Let me start by saying this book makes the abstract idea of Divine Mercy accessible and real. As moms, it’s possible for us to receive mercy and in turn give it to others. I learned that I can perform the Corporal and Spiritual Works of Mercy here in my home and I was encouraged to do so for my friends and fellow mamas.

Divine Mercy for Moms: Sharing the Lessons of St. Faustina by Michele Faehnle and Emily Jaminet begins appropriately with a historical snapshot of the story of a nun, Sr. Maria Faustina Kowalska, and the incredible apparitions she had of both Jesus and Mary. Her apparitions were so frequent in fact, that she was able to speak with our Lord as easily as a friend, with complete vulnerability. When Jesus charged her with the weighty task of conveying the Divine Mercy to the world and Sr. Faustina felt unsuitable. She was uneducated and lived in a small community where she had no influence, yet what she deemed to be inadequacies Jesus used to further reveal himself to humanity.

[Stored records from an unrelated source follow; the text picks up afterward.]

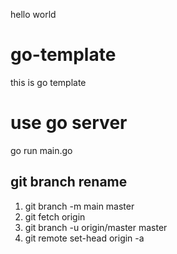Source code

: hello world

# go-template
this is go template

# use go server
go run main.go

## git branch rename
1. git branch -m main master
2. git fetch origin
3. git branch -u origin/master master
4. git remote set-head origin -a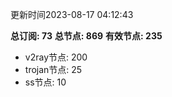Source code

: 更新时间2023-08-17 04:12:43

**总订阅: 73**
**总节点: 869**
**有效节点: 235**
- v2ray节点: 200
- trojan节点: 25
- ss节点: 10
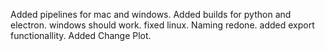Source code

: Added pipelines for mac and windows.
Added builds for python and electron.
windows should work.
fixed linux.
Naming redone.
added export functionallity.
Added Change Plot.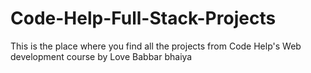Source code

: # Code-Help-Full-Stack-Projects
This is the place where you find all the projects from Code Help's Web development  course by Love Babbar bhaiya
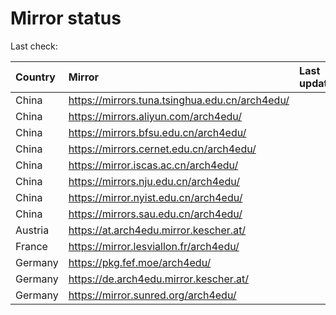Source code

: <script src="./time.js"></script>
# Mirror status
Last check: <script type="text/javascript">localize(1736270342.289861);</script>

|Country|Mirror|Last update|
|:------|:-----|:----------|
|China|https://mirrors.tuna.tsinghua.edu.cn/arch4edu/|<script type="text/javascript">localize(1736232159);</script>|
|China|https://mirrors.aliyun.com/arch4edu/|<script type="text/javascript">localize(1736232159);</script>|
|China|https://mirrors.bfsu.edu.cn/arch4edu/|<script type="text/javascript">localize(1736232159);</script>|
|China|https://mirrors.cernet.edu.cn/arch4edu/|<script type="text/javascript">localize(1736232159);</script>|
|China|https://mirror.iscas.ac.cn/arch4edu/|<script type="text/javascript">localize(1736232159);</script>|
|China|https://mirrors.nju.edu.cn/arch4edu/|<script type="text/javascript">localize(1736145901);</script>|
|China|https://mirror.nyist.edu.cn/arch4edu/|<script type="text/javascript">localize(1736232159);</script>|
|China|https://mirrors.sau.edu.cn/arch4edu/|<script type="text/javascript">localize(1731653531);</script>|
|Austria|https://at.arch4edu.mirror.kescher.at/|<script type="text/javascript">localize(1736232159);</script>|
|France|https://mirror.lesviallon.fr/arch4edu/|<script type="text/javascript">localize(1736232159);</script>|
|Germany|https://pkg.fef.moe/arch4edu/|<script type="text/javascript">localize(1736232159);</script>|
|Germany|https://de.arch4edu.mirror.kescher.at/|<script type="text/javascript">localize(1736232159);</script>|
|Germany|https://mirror.sunred.org/arch4edu/|<script type="text/javascript">localize(1736232159);</script>|

<script src="./tablefilter/tablefilter.js"></script>
<script src="./table.js"></script>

The story alone speaks to me as a wife and mom. I’m fully aware of my shortcomings and simplicities. I have wounds, habitual sins, hesitations and quirks like every other woman in the world; yet, as the book conveys, God will use these to move mountains. All I have to do is remain as close to Him as possible for strength and grace.

But to be close to somebody, there has to be trust. My favorite aspect of Divine Mercy for Moms is that among its initial chapters is one dedicated to increasing my trust in Jesus.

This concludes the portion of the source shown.